- _GOAL OF THE EXERCISE_: If a line in the records below contains the word "there", copy it.

INPUT DATA below:

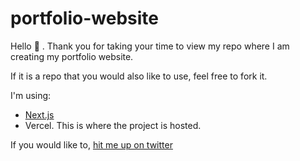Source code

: # portfolio-website
 
Hello 👋 . Thank you for taking your time to view my repo where I am creating my portfolio website. 

If it is a repo that you would also like to use, feel free to fork it.

I'm using:
- [Next.js](https://nextjs.org/)
- Vercel. This is where the project is hosted.

If you would like to, [hit me up on twitter](https://twitter.com/annoh_karlgusta)
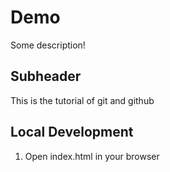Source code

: # Demo

Some description!

## Subheader

This is the tutorial of git and github 

## Local Development

1. Open index.html in your browser
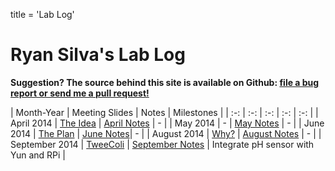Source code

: title = 'Lab Log'

# Ryan Silva's Lab Log

**Suggestion?  The source behind this site is available on Github: [file a bug report or send me a pull request!](https://github.com/sivwizinbiznilva/web/issues)**

| Month-Year | Meeting Slides | Notes | Milestones |
| :-: | :-: | :-: | :-: | :-: |
| April 2014 | [The Idea](http://slides.ryanjsilva.com/slides/idea) | [April Notes](/notes/April2014.html) | - |
| May 2014 | - | [May Notes](/notes/May2014.html) | - |
| June 2014 | [The Plan](http://slides.ryanjsilva.com/slides/plan) | [June Notes](/notes/June2014.html)| - |
| August 2014 | [Why?](http://slides.ryanjsilva.com/slides/why) | [August Notes](/notes/August2014.html) | - |
| September 2014 | [TweeColi](http://slides.ryanjsilva.com/slides/tweecoli) | [September Notes](/notes/September2014.html) | Integrate pH sensor with Yun and RPi |

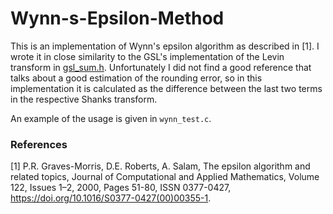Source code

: # Wynn-s-Epsilon-Method
This is an implementation of Wynn's epsilon algorithm as described in [1].
I wrote it in close similarity to the GSL's implementation of the Levin transform in [gsl_sum.h](https://github.com/ampl/gsl/tree/master/sum).
Unfortunately I did not find a good reference that talks about a good estimation of the rounding error, so in this implementation it is calculated as the difference between the last two terms in the respective Shanks transform.

An example of the usage is given in `wynn_test.c`.


### References
[1] P.R. Graves-Morris, D.E. Roberts, A. Salam,
The epsilon algorithm and related topics,
Journal of Computational and Applied Mathematics,
Volume 122, Issues 1–2,
2000,
Pages 51-80,
ISSN 0377-0427,
https://doi.org/10.1016/S0377-0427(00)00355-1.
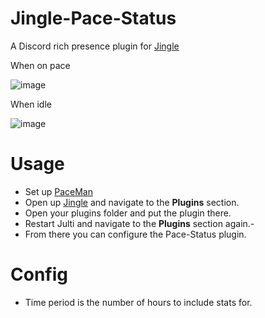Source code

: # Jingle-Pace-Status
A Discord rich presence plugin for [Jingle](https://github.com/duncanruns/jingle/releases/latest)

When on pace

![image](https://github.com/user-attachments/assets/32daf0e9-dac9-454d-81f2-9c56f1638c0d)

When idle

![image](https://github.com/user-attachments/assets/d1dd5b61-409b-4bb7-a75b-c61944441e76)

# Usage
- Set up [PaceMan](https://paceman.gg)
- Open up [Jingle](https://github.com/duncanruns/jingle/releases/latest) and navigate to the **Plugins** section.
- Open your plugins folder and put the plugin there.
- Restart Julti and navigate to the **Plugins** section again.-
- From there you can configure the Pace-Status plugin.

# Config
  - Time period is the number of hours to include stats for.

End of INPUT DATA.

- _RESULT OF THIS EXERCISE_:
- Open your plugins folder and put the plugin there.
- From there you can configure the Pace-Status plugin.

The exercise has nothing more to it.